The orthodox Christian economist will go one step further, understanding that while humans have limited agency, they are also inherently evil and will make choices out of a heart that seeks its own pleasure or good above all others. Does the depravity of man influence the ways in which resources are allocated? If so, in what ways? Lastly, and most importantly to the believer: does the existence of God have any bearing on a subject that is so exclusively associated with this present age?
Quid deinde fit?
The God of Economics
There was once a time when no need for economics existed because there was no scarcity of resources: the period before the Fall. In the words of the inimitable economist Thomas Sowell, “The Garden of Eden was a system for the production and distribution of goods and services, but it was not an economy, because everything was available in unlimited abundance. Without scarcity, there is no need to economize – and therefore no economics” (Basic Economics, 2007). Yet as with any action, there are unintended consequences, and in this case one of the unintended consequences of Adam’s sin was the limitation of supply/resources. No longer would everything be available in abundance. Now, priorities would have to be made in the allocation of resources, and opportunity costs realized (an opportunity cost is defined as “the value of the next-best alternative when a decision is made; it’s what is given up”). What was the result?
The ground produced thorns and thistles; painful toil was, and is, required to produce goods with which mankind can barter to meet its needs; and the sweat of the brow became the price of existence. Everyone, whether rich or poor, faced a shortage of resources. What then? Does the Bible address such matters? Yes it does: “Though the fig tree does not bud and there are no grapes on the vines, though the olive crop fails and the fields produce no food, though there are no sheep in the pen and no cattle in the stalls, yet I will rejoice in the Lord, I will be joyful in God my Savior” (Habakkuk 3:17-18, NIV).
While life on this earth may be characterized by limitation and choice, the Christian recognizes the existence of, and ownership by, the God of the Bible. To our great comfort, this God is infinite: He exists outside creation, and therefore not limited by the Fall (1 Kings 8:27). Additionally, we joyfully recognize that He owns everything (Psalm 50:9-10) and is omnipotent, directing creation to accomplish His will (Psalm 115:3, Isaiah 14:24). What’s more, He is not only infinite and omnipotent, but omnibenevolent to His children in His administration, which is marked by love and grace on the account of Christ (Jeremiah 31:3, Romans 8:28). How can we not confess along with Saint Paul: If God is for us, who can be against us (Romans 8:31, NIV)?

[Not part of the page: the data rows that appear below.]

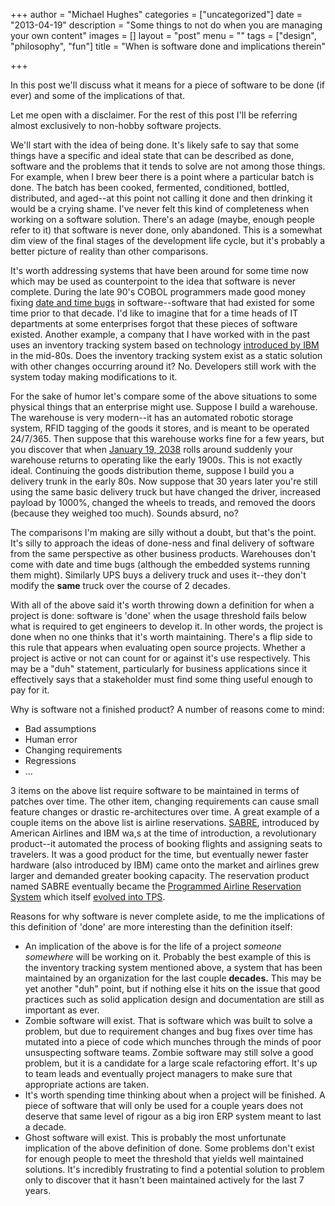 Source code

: +++
author = "Michael Hughes"
categories = ["uncategorized"]
date = "2013-04-19"
description = "Some things to not do when you are managing your own content"
images = []
layout = "post"
menu = ""
tags = ["design", "philosophy", "fun"]
title = "When is software done and implications therein"

+++

In this post we'll discuss what it means for a piece of software to be done (if ever) and some of the implications of that.

<!--more-->

Let me open with a disclaimer. For the rest of this post I'll be
referring almost exclusively to non-hobby software projects.

We'll start with the idea of being done. It's likely safe to say that
some things have a specific and ideal state that can be described as
done, software and the problems that it tends to solve are not among
those things. For example, when I brew beer there is a point where a
particular batch is done. The batch has been cooked, fermented,
conditioned, bottled, distributed, and aged--at this point not calling
it done and then drinking it would be a crying shame. I've never felt
this kind of completeness when working on a software solution. There's
an adage (maybe, enough people refer to it) that software is never done,
only abandoned. This is a somewhat dim view of the final stages of the
development life cycle, but it's probably a better picture of reality
than other comparisons.

It's worth addressing systems that have been around for some time now
which may be used as counterpoint to the idea that software is never
complete. During the late 90's COBOL programmers made good money fixing
[date and time
bugs](http://en.wikipedia.org/wiki/Year_2000_problem#Background) in
software--software that had existed for some time prior to that decade.
I'd like to imagine that for a time heads of IT departments at some
enterprises forgot that these pieces of software existed. Another
example, a company that I have worked with in the past uses an
inventory tracking system based on technology [introduced by
IBM](http://en.wikipedia.org/wiki/IBM_System_i) in the mid-80s. Does the
inventory tracking system exist as a static solution with other changes
occurring around it? No. Developers still work with the system today
making modifications to it.

For the sake of humor let's compare some of the above situations to some
physical things that an enterprise might use. Suppose I build a warehouse.
The warehouse is very modern--it has an automated robotic storage
system, RFID tagging of the goods it stores, and is meant to be operated
24/7/365. Then suppose that this warehouse works fine for a few years,
but you discover that when [January 19,
2038](http://en.wikipedia.org/wiki/Year_2038_problem) rolls around
suddenly your warehouse returns to operating like the early 1900s. This
is not exactly ideal. Continuing the goods distribution theme, suppose I
build you a delivery trunk in the early 80s. Now suppose that 30 years
later you're still using the same basic delivery truck but have changed
the driver, increased payload by 1000%, changed the wheels to treads,
and removed the doors (because they weighed too much). Sounds absurd,
no?

The comparisons I'm making are silly without a doubt, but that's the
point. It's silly to approach the ideas of done-ness and final delivery
of software from the same perspective as other business products.
Warehouses don't come with date and time bugs (although the embedded
systems running them might). Similarly UPS buys a delivery truck and
uses it--they don't modify the **same** truck over the course of 2
decades.

With all of the above said it's worth throwing down a definition for
when a project is done: software is 'done' when the usage threshold
fails below what is required to get engineers to develop it. In other
words, the project is done when no one thinks that it's worth
maintaining. There's a flip side to this rule that appears when
evaluating open source projects. Whether a project is active or not can
count for or against it's use respectively. This may be a "duh"
statement, particularly for business applications since it effectively
says that a stakeholder must find some thing useful enough to pay for it.

Why is software not a finished product? A number of reasons come to
mind:

-   Bad assumptions
-   Human error
-   Changing requirements
-   Regressions
-   ...

3 items on the above list require software to be maintained in terms of
patches over time. The other item, changing requirements can cause small
feature changes or drastic re-architectures over time. A great example
of a couple items on the above list is airline reservations.
[SABRE](http://en.wikipedia.org/wiki/Sabre_(computer_system)),
introduced by American Airlines and IBM wa,s at the time of introduction, a revolutionary
product--it automated the process of booking flights and assigning seats
to travelers. It was a good product for the time, but eventually newer
faster hardware (also introduced by IBM) came onto the market and
airlines grew larger and demanded greater booking capacity. The
reservation product named SABRE eventually became the [Programmed
Airline Reservation
System](http://en.wikipedia.org/wiki/Programmed_Airline_Reservation_System)
which itself [evolved into
TPS](http://enterprisesystemsmedia.com/article/tpf-modernizing-the-other-operating-system).

Reasons for why software is never complete aside, to me the
implications of this definition of 'done' are more interesting than the
definition itself:

-   An implication of the above is for the life of a project *someone
    somewhere* will be working on it. Probably the best example of
    this is the inventory tracking system mentioned above, a system that
    has been maintained by an organization for the last couple
    **decades.** This may be yet another "duh" point, but if nothing
    else it hits on the issue that good practices such as solid
    application design and documentation are still as important as ever.
-   Zombie software will exist. That is software which was built to
    solve a problem, but due to requirement changes and bug fixes over time
    has mutated into a piece of code which munches through the minds of
    poor unsuspecting software teams. Zombie software may still solve a
    good problem, but it is a candidate for a large scale
    refactoring effort. It's up to team leads and eventually project
    managers to make sure that appropriate actions are taken.
-   It's worth spending time thinking about when a project will
    be finished. A piece of software that will only be used for a couple
    years does not deserve that same level of rigour as a big iron ERP
    system meant to last a decade.
-   Ghost software will exist. This is probably the most unfortunate
    implication of the above definition of done. Some problems don't
    exist for enough people to meet the threshold that yields well
    maintained solutions. It's incredibly frustrating to find a
    potential solution to problem only to discover that it hasn't been
    maintained actively for the last 7 years.

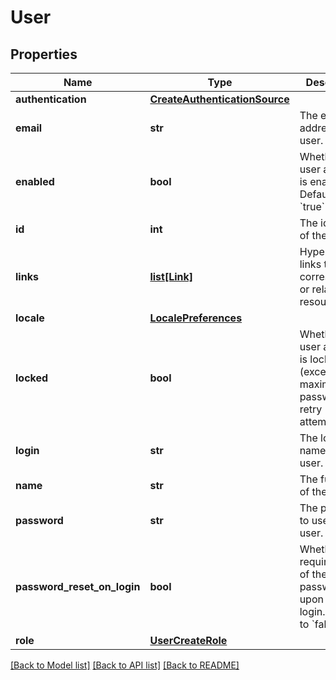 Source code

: # User

## Properties
Name | Type | Description | Notes
------------ | ------------- | ------------- | -------------
**authentication** | [**CreateAuthenticationSource**](CreateAuthenticationSource.md) |  | [optional] 
**email** | **str** | The email address of the user. | [optional] 
**enabled** | **bool** | Whether the user account is enabled. Defaults to &#x60;true&#x60;. | [optional] 
**id** | **int** | The identifier of the user. | [optional] 
**links** | [**list[Link]**](Link.md) | Hypermedia links to corresponding or related resources. | [optional] 
**locale** | [**LocalePreferences**](LocalePreferences.md) |  | [optional] 
**locked** | **bool** | Whether the user account is locked (exceeded maximum password retry attempts). | [optional] 
**login** | **str** | The login name of the user. | 
**name** | **str** | The full name of the user. | 
**password** | **str** | The password to use for the user. | 
**password_reset_on_login** | **bool** | Whether to require a reset of the user&#x27;s password upon first login. Defaults to &#x60;false&#x60;. | [optional] 
**role** | [**UserCreateRole**](UserCreateRole.md) |  | 

[[Back to Model list]](../README.md#documentation-for-models) [[Back to API list]](../README.md#documentation-for-api-endpoints) [[Back to README]](../README.md)

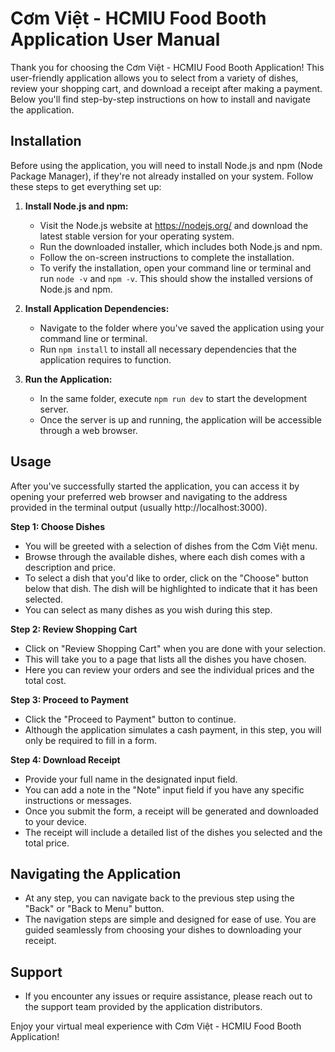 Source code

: # Cơm Việt - HCMIU Food Booth Application User Manual

Thank you for choosing the Cơm Việt - HCMIU Food Booth Application! This user-friendly application allows you to select from a variety of dishes, review your shopping cart, and download a receipt after making a payment. Below you'll find step-by-step instructions on how to install and navigate the application.

## Installation

Before using the application, you will need to install Node.js and npm (Node Package Manager), if they're not already installed on your system. Follow these steps to get everything set up:

1. **Install Node.js and npm:**

   - Visit the Node.js website at https://nodejs.org/ and download the latest stable version for your operating system.
   - Run the downloaded installer, which includes both Node.js and npm.
   - Follow the on-screen instructions to complete the installation.
   - To verify the installation, open your command line or terminal and run `node -v` and `npm -v`. This should show the installed versions of Node.js and npm.

2. **Install Application Dependencies:**

   - Navigate to the folder where you've saved the application using your command line or terminal.
   - Run `npm install` to install all necessary dependencies that the application requires to function.

3. **Run the Application:**

   - In the same folder, execute `npm run dev` to start the development server.
   - Once the server is up and running, the application will be accessible through a web browser.

## Usage

After you've successfully started the application, you can access it by opening your preferred web browser and navigating to the address provided in the terminal output (usually http://localhost:3000).

**Step 1: Choose Dishes**

   - You will be greeted with a selection of dishes from the Cơm Việt menu.
   - Browse through the available dishes, where each dish comes with a description and price.
   - To select a dish that you'd like to order, click on the "Choose" button below that dish. The dish will be highlighted to indicate that it has been selected.
   - You can select as many dishes as you wish during this step.

**Step 2: Review Shopping Cart**

   - Click on "Review Shopping Cart" when you are done with your selection.
   - This will take you to a page that lists all the dishes you have chosen.
   - Here you can review your orders and see the individual prices and the total cost.

**Step 3: Proceed to Payment**

   - Click the "Proceed to Payment" button to continue.
   - Although the application simulates a cash payment, in this step, you will only be required to fill in a form.

**Step 4: Download Receipt**

   - Provide your full name in the designated input field.
   - You can add a note in the "Note" input field if you have any specific instructions or messages.
   - Once you submit the form, a receipt will be generated and downloaded to your device.
   - The receipt will include a detailed list of the dishes you selected and the total price.

## Navigating the Application

- At any step, you can navigate back to the previous step using the "Back" or "Back to Menu" button.
- The navigation steps are simple and designed for ease of use. You are guided seamlessly from choosing your dishes to downloading your receipt.

## Support

- If you encounter any issues or require assistance, please reach out to the support team provided by the application distributors.

Enjoy your virtual meal experience with Cơm Việt - HCMIU Food Booth Application!
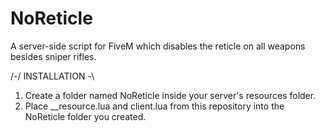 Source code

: # NoReticle
A server-side script for FiveM which disables the reticle on all weapons besides sniper rifles.

/-/ INSTALLATION \-\
1. Create a folder named NoReticle inside your server's resources folder.
2. Place __resource.lua and client.lua from this repository into the NoReticle folder you created.
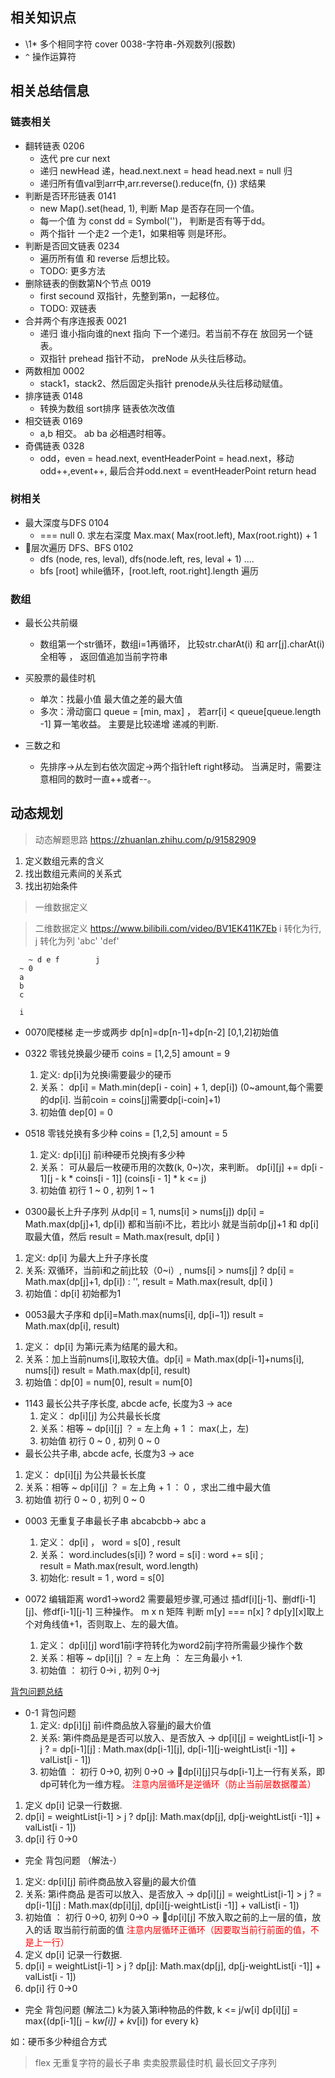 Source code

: <!--
 * @Author: xiaoguang_10@qq.com
 * @LastEditors: xiaoguang_10@qq.com
 * @Date: 2020-06-03 00:31:13
 * @LastEditTime: 2021-05-21 16:45:36
-->


## 相关知识点

* \1* 多个相同字符 cover 0038-字符串-外观数列(报数)
* `^` 操作运算符




## 相关总结信息

### 链表相关

* 翻转链表 0206
  * 迭代 pre cur next
  * 递归 newHead 递，head.next.next = head head.next = null 归
  * 递归所有值val到arr中,arr.reverse().reduce(fn, {}) 求结果
* 判断是否环形链表 0141
  * new Map().set(head, 1), 判断 Map 是否存在同一个值。
  * 每一个值 为 const dd = Symbol('')， 判断是否有等于dd。
  * 两个指针 一个走2 一个走1，如果相等 则是环形。
* 判断是否回文链表 0234
  * 遍历所有值 和 reverse 后想比较。
  * TODO: 更多方法
* 删除链表的倒数第N个节点 0019
  * first secound 双指针，先整到第n，一起移位。
  * TODO: 双链表
* 合并两个有序连报表 0021
  * 递归 谁小指向谁的next 指向 下一个递归。若当前不存在 放回另一个链表。
  * 双指针 prehead 指针不动， preNode 从头往后移动。
* 两数相加 0002
  * stack1，stack2、然后固定头指针 prenode从头往后移动赋值。
* 排序链表 0148
  * 转换为数组 sort排序 链表依次改值
* 相交链表 0169
  * a,b 相交。 ab ba 必相遇时相等。
* 奇偶链表 0328
  * odd，even = head.next, eventHeaderPoint = head.next，移动odd++,event++, 最后合并odd.next = eventHeaderPoint return head


### 树相关
* 最大深度与DFS 0104
  * === null 0.  求左右深度 Max.max( Max(root.left), Max(root.right)) + 1
* 层次遍历  DFS、BFS 0102
  * dfs (node, res, leval), dfs(node.left, res, leval + 1) ....
  * bfs [root] while循环，[root.left, root.right].length 遍历

### 数组
* 最长公共前缀
  * 数组第一个str循环，数组i=1再循环， 比较str.charAt(i) 和 arr[j].charAt(i) 全相等 ， 返回值追加当前字符串
* 买股票的最佳时机
  * 单次：找最小值 最大值之差的最大值
  * 多次：滑动窗口 queue = [min, max] ， 若arr[i] < queue[queue.length -1] 算一笔收益。 主要是比较递增 递减的判断.

* 三数之和
  * 先排序->从左到右依次固定->两个指针left right移动。 当满足时，需要注意相同的数时一直++或者--。

## 动态规划
> 动态解题思路 https://zhuanlan.zhihu.com/p/91582909
1. 定义数组元素的含义
2. 找出数组元素间的关系式
3. 找出初始条件
> 一维数据定义 

> 二维数据定义 https://www.bilibili.com/video/BV1EK411K7Eb
  i 转化为行, j 转化为列
  'abc' 'def'

        ~ d e f        j
      ~ 0
      a
      b
      c

      i

* 0070爬楼梯 走一步或两步 dp[n]=dp[n-1]+dp[n-2]  [0,1,2]初始值

* 0322 零钱兑换最少硬币 coins = [1,2,5] amount = 9
  1. 定义: dp[i]为兑换i需要最少的硬币
  2. 关系： dp[i] = Math.min(dep[i - coin] + 1, dep[i])  (0~amount,每个需要的dp[i]. 当前coin = coins[j]需要dp[i-coin]+1)
  3. 初始值 dep[0] = 0

* 0518 零钱兑换有多少种 coins = [1,2,5] amount = 5
  1. 定义: dp[i][j] 前i种硬币兑换j有多少种
  2. 关系： 可从最后一枚硬币用的次数(k, 0~)次，来判断。  dp[i][j] += dp[i - 1][j - k * coins[i - 1]] (coins[i - 1] * k <= j)
  3. 初始值 初行 1 ~ 0 , 初列 1 ~ 1

* 0300最长上升子序列  从dp[i] = 1, nums[i] > nums[j]) dp[i] = Math.max(dp[j]+1, dp[i]) 都和当前i不比，若比i小 就是当前dp[j]+1 和 dp[i]取最大值，然后  result = Math.max(result, dp[i] )
1. 定义: dp[i] 为最大上升子序长度
2. 关系: 双循环，当前i和之前j比较（0~i）, nums[i] > nums[j] ? dp[i] = Math.max(dp[j]+1, dp[i]) 
: '', result = Math.max(result, dp[i] )
3. 初始值：dp[i] 初始都为1

* 0053最大子序和 dp[i]=Math.max(nums[i], dp[i−1]) result = Math.max(dp[i], result)
 1. 定义： dp[i] 为第i元素为结尾的最大和。
 2. 关系：加上当前nums[i],取较大值。dp[i] = Math.max(dp[i-1]+nums[i], nums[i])
    result = Math.max(dp[i], result)
 3. 初始值：dp[0] = num[0], result = num[0]

* 1143 最长公共子序长度, abcde  acfe, 长度为3 -> ace 
  1. 定义： dp[i][j] 为公共最长长度
  2. 关系：相等 ~ dp[i][j] ？ = 左上角 + 1 ： max(上，左)
  3. 初始值 初行 0 ~ 0 , 初列 0 ~ 0
*   最长公共子串, abcde  acfe, 长度为3 -> ace 
  1. 定义： dp[i][j] 为公共最长长度
  2. 关系：相等 ~ dp[i][j] ？ = 左上角 + 1 ： 0 ，求出二维中最大值
  3. 初始值 初行 0 ~ 0 , 初列 0 ~ 0

* 0003 无重复子串最长子串 abcabcbb-> abc a 
  1. 定义： dp[i] ， word = s[0] , result
  2. 关系： word.includes(s[i]) ? word = s[i] : word += s[i] ;  
           result = Math.max(result, word.length)
  3. 初始化: result = 1 , word = s[0]
 

* 0072 编辑距离 word1->word2 需要最短步骤,可通过 插df[i][j-1]、删df[i-1][j]、修df[i-1][j-1] 三种操作。   m x n 矩阵 判断 m[y] === n[x] ? dp[y][x]取上个对角线值+1，否则取上、左的最大值。
   1. 定义： dp[i][j] word1前i字符转化为word2前j字符所需最少操作个数
   2. 关系：相等 ~ dp[i][j] ？ = 左上角 ： 左三角最小 +1.
   3. 初始值 ： 初行 0->i , 初列 0->j 


[背包问题总结](https://blog.csdn.net/weixin_41162823/article/details/87878853)

* 0-1 背包问题
  1. 定义: dp[i][j] 前i件商品放入容量j的最大价值
  2. 关系: 第i件商品是是否可以放入、是否放入 -> dp[i][j] =  weightList[i-1] > j ?  = dp[i-1][j] : Math.max(dp[i-1][j], dp[i-1][j-weightList[i -1]] + valList[i - 1])
  3. 初始值 ： 初行 0->0, 初列 0->0 
-> dp[i][j]只与dp[i-1]上一行有关系，即dp可转化为一维方程。 <font color=red>注意内层循环是逆循环（防止当前层数据覆盖）</font>
 1. 定义 dp[i] 记录一行数据.
 2. dp[i] = weightList[i-1] > j ? dp[j]: Math.max(dp[j], dp[j-weightList[i -1]] + valList[i - 1])
 3. dp[i] 行 0->0 

 * 完全 背包问题 （解法-）
  1. 定义: dp[i][j] 前i件商品放入容量j的最大价值
  2. 关系: 第i件商品 是否可以放入、是否放入 -> dp[i][j] =  weightList[i-1] > j ?  = dp[i-1][j] : Math.max(dp[i][j], dp[i][j-weightList[i -1]] + valList[i - 1])
  3. 初始值 ： 初行 0->0, 初列 0->0 
-> dp[i][j] 不放入取之前的上一层的值，放入的话 取当前行前面的值 <font color=red>注意内层循环正循环（因要取当前行前面的值，不是上一行）</font>
 1. 定义 dp[i] 记录一行数据.
 2. dp[i] = weightList[i-1] > j ? dp[j]: Math.max(dp[j], dp[j-weightList[i -1]] + valList[i - 1])
 3. dp[i] 行 0->0 

* 完全 背包问题 (解法二)
k为装入第i种物品的件数, k <= j/w[i]
dp[i][j] = max{(dp[i-1][j − k*w[i]] + k*v[i]) for every k}

如：硬币多少种组合方式
 


> flex
> 无重复字符的最长子串
> 卖卖股票最佳时机
> 最长回文子序列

We should remember that while economics is usually divorced from theology, that should not be the case for the believer. Our God is the owner of all resources, and the means and the ends of production. He created humanity with the capacity to work and labor. He created this world with the supply of resources. He equipped humanity with the knowledge and skills to take the raw resources – land, labor, capital, and enterprise – and, by utilizing means of production, transform them into a valuable good or service that can be contributed to the good of the individual and society.
Yes, He is God of economics, too.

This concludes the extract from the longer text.